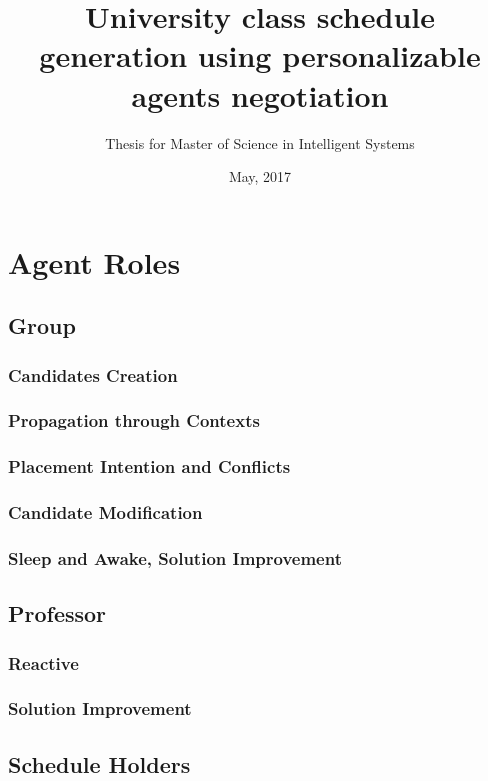 \documentclass{beamer}
\title{University class schedule generation using personalizable agents negotiation}
\subtitle{Thesis for Master of Science in Intelligent Systems}
\institute[ITESM]{Tecnol\'{o}gico de Monterrey}
\date{May, 2017}
\begin{document}
\frame{\titlepage}









\section{Agent Roles}

\subsection{Group}
\subsubsection{Candidates Creation}
\subsubsection{Propagation through Contexts}
\subsubsection{Placement Intention and Conflicts}
\subsubsection{Candidate Modification}
\subsubsection{Sleep and Awake, Solution Improvement}

\subsection{Professor}
\subsubsection{Reactive}
\subsubsection{Solution Improvement}

\subsection{Schedule Holders}
\end{document}
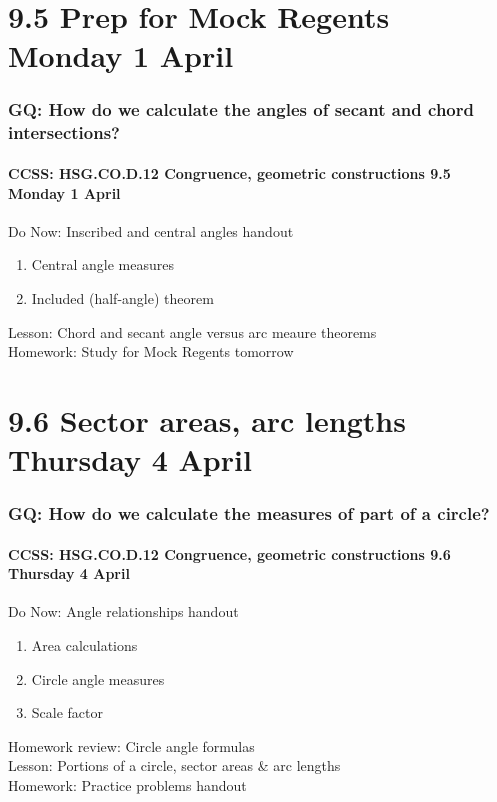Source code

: \documentclass{beamer}
\begin{document}
\section{9.5 Prep for Mock Regents Monday 1 April}
\frame
{
  \frametitle{GQ: How do we calculate the angles of secant and chord intersections?}
  \framesubtitle{CCSS: HSG.CO.D.12 Congruence, geometric constructions \hfill \alert{9.5 Monday 1 April}}

    \begin{block}{Do Now: Inscribed and central angles handout}
      \begin{enumerate}
        \item Central angle measures
        \item Included (half-angle) theorem
      \end{enumerate}
    \end{block}
  Lesson: Chord and secant angle versus arc meaure theorems\\
  Homework: Study for \alert{Mock Regents tomorrow}
}

\section{9.6 Sector areas, arc lengths Thursday 4 April}
  \frame
  {
    \frametitle{GQ: How do we calculate the measures of part of a circle?}
    \framesubtitle{CCSS: HSG.CO.D.12 Congruence, geometric constructions \hfill \alert{9.6 Thursday 4 April}}

    \begin{block}{Do Now: Angle relationships handout}
      \begin{enumerate}
        \item Area calculations
        \item Circle angle measures
        \item Scale factor
      \end{enumerate}
    \end{block}
    Homework review: Circle angle formulas\\
    Lesson: Portions of a circle, sector areas \& arc lengths\\[0.5cm]
    Homework: Practice problems handout
  }
\end{document}
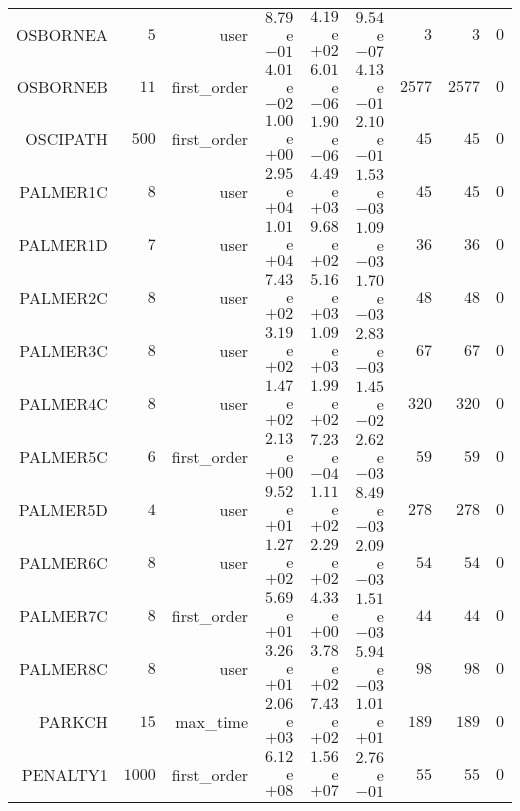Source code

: \begin{longtable}{rrrrrrrrr}
OSBORNEA & \(     5\) & user & \( 8.79\)e\(-01\) & \( 4.19\)e\(+02\) & \( 9.54\)e\(-07\) & \(     3\) & \(     3\) & \(     0\) \\
OSBORNEB & \(    11\) & first\_order & \( 4.01\)e\(-02\) & \( 6.01\)e\(-06\) & \( 4.13\)e\(-01\) & \(  2577\) & \(  2577\) & \(     0\) \\
OSCIPATH & \(   500\) & first\_order & \( 1.00\)e\(+00\) & \( 1.90\)e\(-06\) & \( 2.10\)e\(-01\) & \(    45\) & \(    45\) & \(     0\) \\
PALMER1C & \(     8\) & user & \( 2.95\)e\(+04\) & \( 4.49\)e\(+03\) & \( 1.53\)e\(-03\) & \(    45\) & \(    45\) & \(     0\) \\
PALMER1D & \(     7\) & user & \( 1.01\)e\(+04\) & \( 9.68\)e\(+02\) & \( 1.09\)e\(-03\) & \(    36\) & \(    36\) & \(     0\) \\
PALMER2C & \(     8\) & user & \( 7.43\)e\(+02\) & \( 5.16\)e\(+03\) & \( 1.70\)e\(-03\) & \(    48\) & \(    48\) & \(     0\) \\
PALMER3C & \(     8\) & user & \( 3.19\)e\(+02\) & \( 1.09\)e\(+03\) & \( 2.83\)e\(-03\) & \(    67\) & \(    67\) & \(     0\) \\
PALMER4C & \(     8\) & user & \( 1.47\)e\(+02\) & \( 1.99\)e\(+02\) & \( 1.45\)e\(-02\) & \(   320\) & \(   320\) & \(     0\) \\
PALMER5C & \(     6\) & first\_order & \( 2.13\)e\(+00\) & \( 7.23\)e\(-04\) & \( 2.62\)e\(-03\) & \(    59\) & \(    59\) & \(     0\) \\
PALMER5D & \(     4\) & user & \( 9.52\)e\(+01\) & \( 1.11\)e\(+02\) & \( 8.49\)e\(-03\) & \(   278\) & \(   278\) & \(     0\) \\
PALMER6C & \(     8\) & user & \( 1.27\)e\(+02\) & \( 2.29\)e\(+02\) & \( 2.09\)e\(-03\) & \(    54\) & \(    54\) & \(     0\) \\
PALMER7C & \(     8\) & first\_order & \( 5.69\)e\(+01\) & \( 4.33\)e\(+00\) & \( 1.51\)e\(-03\) & \(    44\) & \(    44\) & \(     0\) \\
PALMER8C & \(     8\) & user & \( 3.26\)e\(+01\) & \( 3.78\)e\(+02\) & \( 5.94\)e\(-03\) & \(    98\) & \(    98\) & \(     0\) \\
PARKCH & \(    15\) & max\_time & \( 2.06\)e\(+03\) & \( 7.43\)e\(+02\) & \( 1.01\)e\(+01\) & \(   189\) & \(   189\) & \(     0\) \\
PENALTY1 & \(  1000\) & first\_order & \( 6.12\)e\(+08\) & \( 1.56\)e\(+07\) & \( 2.76\)e\(-01\) & \(    55\) & \(    55\) & \(     0\) \\

\end{longtable}
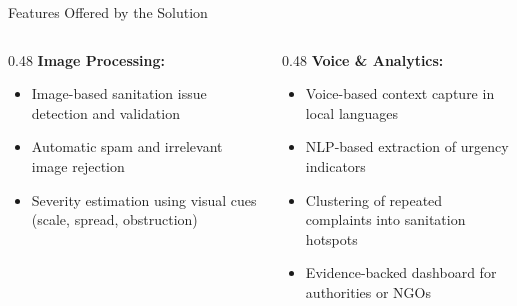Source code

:\documentclass[aspectratio=169]{beamer}
\begin{document}
\begin{frame}{Features Offered by the Solution}

\begin{columns}[T]
\begin{column}{0.48\textwidth}
\textbf{Image Processing:}
\begin{itemize}
    \item Image-based sanitation issue detection and validation
    \item Automatic spam and irrelevant image rejection
    \item Severity estimation using visual cues (scale, spread, obstruction)
\end{itemize}
\end{column}

\begin{column}{0.48\textwidth}
\textbf{Voice \& Analytics:}
\begin{itemize}
    \item Voice-based context capture in local languages
    \item NLP-based extraction of urgency indicators
    \item Clustering of repeated complaints into sanitation hotspots
    \item Evidence-backed dashboard for authorities or NGOs
\end{itemize}
\end{column}
\end{columns}

\end{frame}
\end{document}
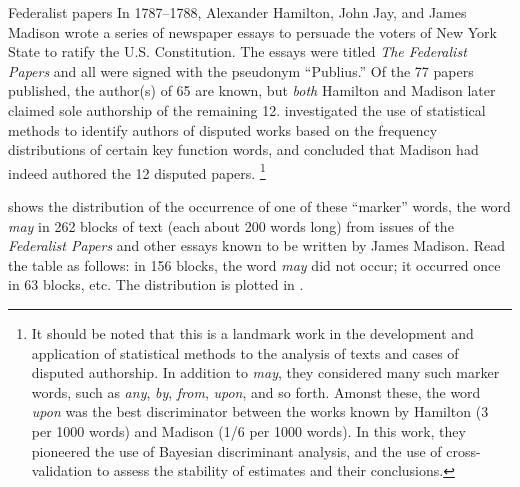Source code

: \documentclass[11pt]{book}
\renewenvironment{knitrout}{\small\renewcommand{\baselinestretch}{.85}}{} %
\begin{document}
\begin{Example}[madison1]{Federalist papers}
In 1787--1788, Alexander Hamilton, John Jay, and James Madison
wrote a series of newspaper essays to persuade the voters of
New York State to ratify the U.S. Constitution.
The essays were titled \emph{The Federalist Papers}
and all were signed with the pseudonym ``Publius.''  Of the 77 papers published,
the author(s) of 65 are known, but \emph{both}
Hamilton and Madison later claimed sole authorship of the remaining 12.
\citet{MostellerWallace:63,MostellerWallace:84}
investigated the use of statistical methods to identify authors of
disputed works based on the frequency distributions of certain key
function words, and concluded that Madison had indeed authored the
12 disputed papers.%
\footnote{
It should be noted that this is a landmark work in the development and
application of statistical methods to the analysis of texts and
cases of disputed authorship. In addition to
\emph{may}, they considered many such marker words,
such as \emph{any}, \emph{by}, \emph{from}, \emph{upon}, and so forth.
Amonst these, the word \emph{upon} was the best discriminator between
the works known by Hamilton (3 per 1000 words) and Madison (1/6 per 1000 words).
In this work, they pioneered the use of Bayesian discriminant analysis,
and the use of cross-validation to assess the stability of estimates
and their conclusions.
}

 shows the distribution of the occurrence of one of
these ``marker'' words, 
the
word \emph{may} in 262 blocks of text (each about 200 words long)
from issues of the \emph{Federalist Papers} and other essays known
to be written by James Madison.  Read the table as follows:
in 156 blocks, the word \emph{may}
did not occur; it occurred once in 63 blocks, etc.  The distribution
is plotted in .


\begin{knitrout}
\color{fgcolor}\begin{kframe}
\begin{alltt}
 \hlstd{=}\hlstd{)}
        \hlstd{=}\hlstd{,} \hlstd{=}\hlstd{,}
        \hlstd{=}\hlstd{,} \hlstd{=}\hlstd{)}
\end{alltt}
\end{kframe}\begin{figure}[!htbp]



\end{figure}
\end{knitrout}
\end{Example}
\end{document}

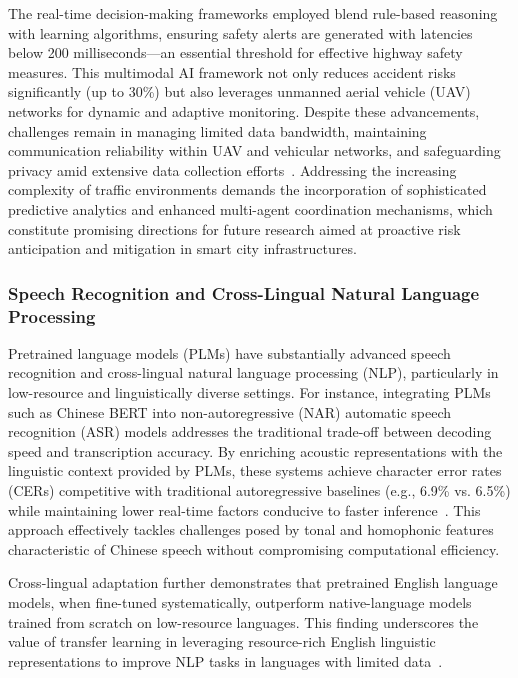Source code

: \documentclass[sigconf]{acmart}
\begin{document}
The real-time decision-making frameworks employed blend rule-based reasoning with learning algorithms, ensuring safety alerts are generated with latencies below 200 milliseconds—an essential threshold for effective highway safety measures. This multimodal AI framework not only reduces accident risks significantly (up to 30\%) but also leverages unmanned aerial vehicle (UAV) networks for dynamic and adaptive monitoring. Despite these advancements, challenges remain in managing limited data bandwidth, maintaining communication reliability within UAV and vehicular networks, and safeguarding privacy amid extensive data collection efforts~\cite{ref27}. Addressing the increasing complexity of traffic environments demands the incorporation of sophisticated predictive analytics and enhanced multi-agent coordination mechanisms, which constitute promising directions for future research aimed at proactive risk anticipation and mitigation in smart city infrastructures.

\subsubsection{Speech Recognition and Cross-Lingual Natural Language Processing}

Pretrained language models (PLMs) have substantially advanced speech recognition and cross-lingual natural language processing (NLP), particularly in low-resource and linguistically diverse settings. For instance, integrating PLMs such as Chinese BERT into non-autoregressive (NAR) automatic speech recognition (ASR) models addresses the traditional trade-off between decoding speed and transcription accuracy. By enriching acoustic representations with the linguistic context provided by PLMs, these systems achieve character error rates (CERs) competitive with traditional autoregressive baselines (e.g., 6.9\% vs. 6.5\%) while maintaining lower real-time factors conducive to faster inference~\cite{ref32}. This approach effectively tackles challenges posed by tonal and homophonic features characteristic of Chinese speech without compromising computational efficiency.

Cross-lingual adaptation further demonstrates that pretrained English language models, when fine-tuned systematically, outperform native-language models trained from scratch on low-resource languages. This finding underscores the value of transfer learning in leveraging resource-rich English linguistic representations to improve NLP tasks in languages with limited data~\cite{ref31}. 
\end{document}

_ _ _ _ _ _ _

ABOUT THIS EXERCISE »
Output the lines above exactly, but only those between the line holding "user & \( 7.43\)e\(+02\)" and the line holding "15\) & max\_time", inclusive.

SOLUTION FOR THIS TASK »
PALMER2C & \(     8\) & user & \( 7.43\)e\(+02\) & \( 5.16\)e\(+03\) & \( 1.70\)e\(-03\) & \(    48\) & \(    48\) & \(     0\) \\
PALMER3C & \(     8\) & user & \( 3.19\)e\(+02\) & \( 1.09\)e\(+03\) & \( 2.83\)e\(-03\) & \(    67\) & \(    67\) & \(     0\) \\
PALMER4C & \(     8\) & user & \( 1.47\)e\(+02\) & \( 1.99\)e\(+02\) & \( 1.45\)e\(-02\) & \(   320\) & \(   320\) & \(     0\) \\
PALMER5C & \(     6\) & first\_order & \( 2.13\)e\(+00\) & \( 7.23\)e\(-04\) & \( 2.62\)e\(-03\) & \(    59\) & \(    59\) & \(     0\) \\
PALMER5D & \(     4\) & user & \( 9.52\)e\(+01\) & \( 1.11\)e\(+02\) & \( 8.49\)e\(-03\) & \(   278\) & \(   278\) & \(     0\) \\
PALMER6C & \(     8\) & user & \( 1.27\)e\(+02\) & \( 2.29\)e\(+02\) & \( 2.09\)e\(-03\) & \(    54\) & \(    54\) & \(     0\) \\
PALMER7C & \(     8\) & first\_order & \( 5.69\)e\(+01\) & \( 4.33\)e\(+00\) & \( 1.51\)e\(-03\) & \(    44\) & \(    44\) & \(     0\) \\
PALMER8C & \(     8\) & user & \( 3.26\)e\(+01\) & \( 3.78\)e\(+02\) & \( 5.94\)e\(-03\) & \(    98\) & \(    98\) & \(     0\) \\
PARKCH & \(    15\) & max\_time & \( 2.06\)e\(+03\) & \( 7.43\)e\(+02\) & \( 1.01\)e\(+01\) & \(   189\) & \(   189\) & \(     0\) \\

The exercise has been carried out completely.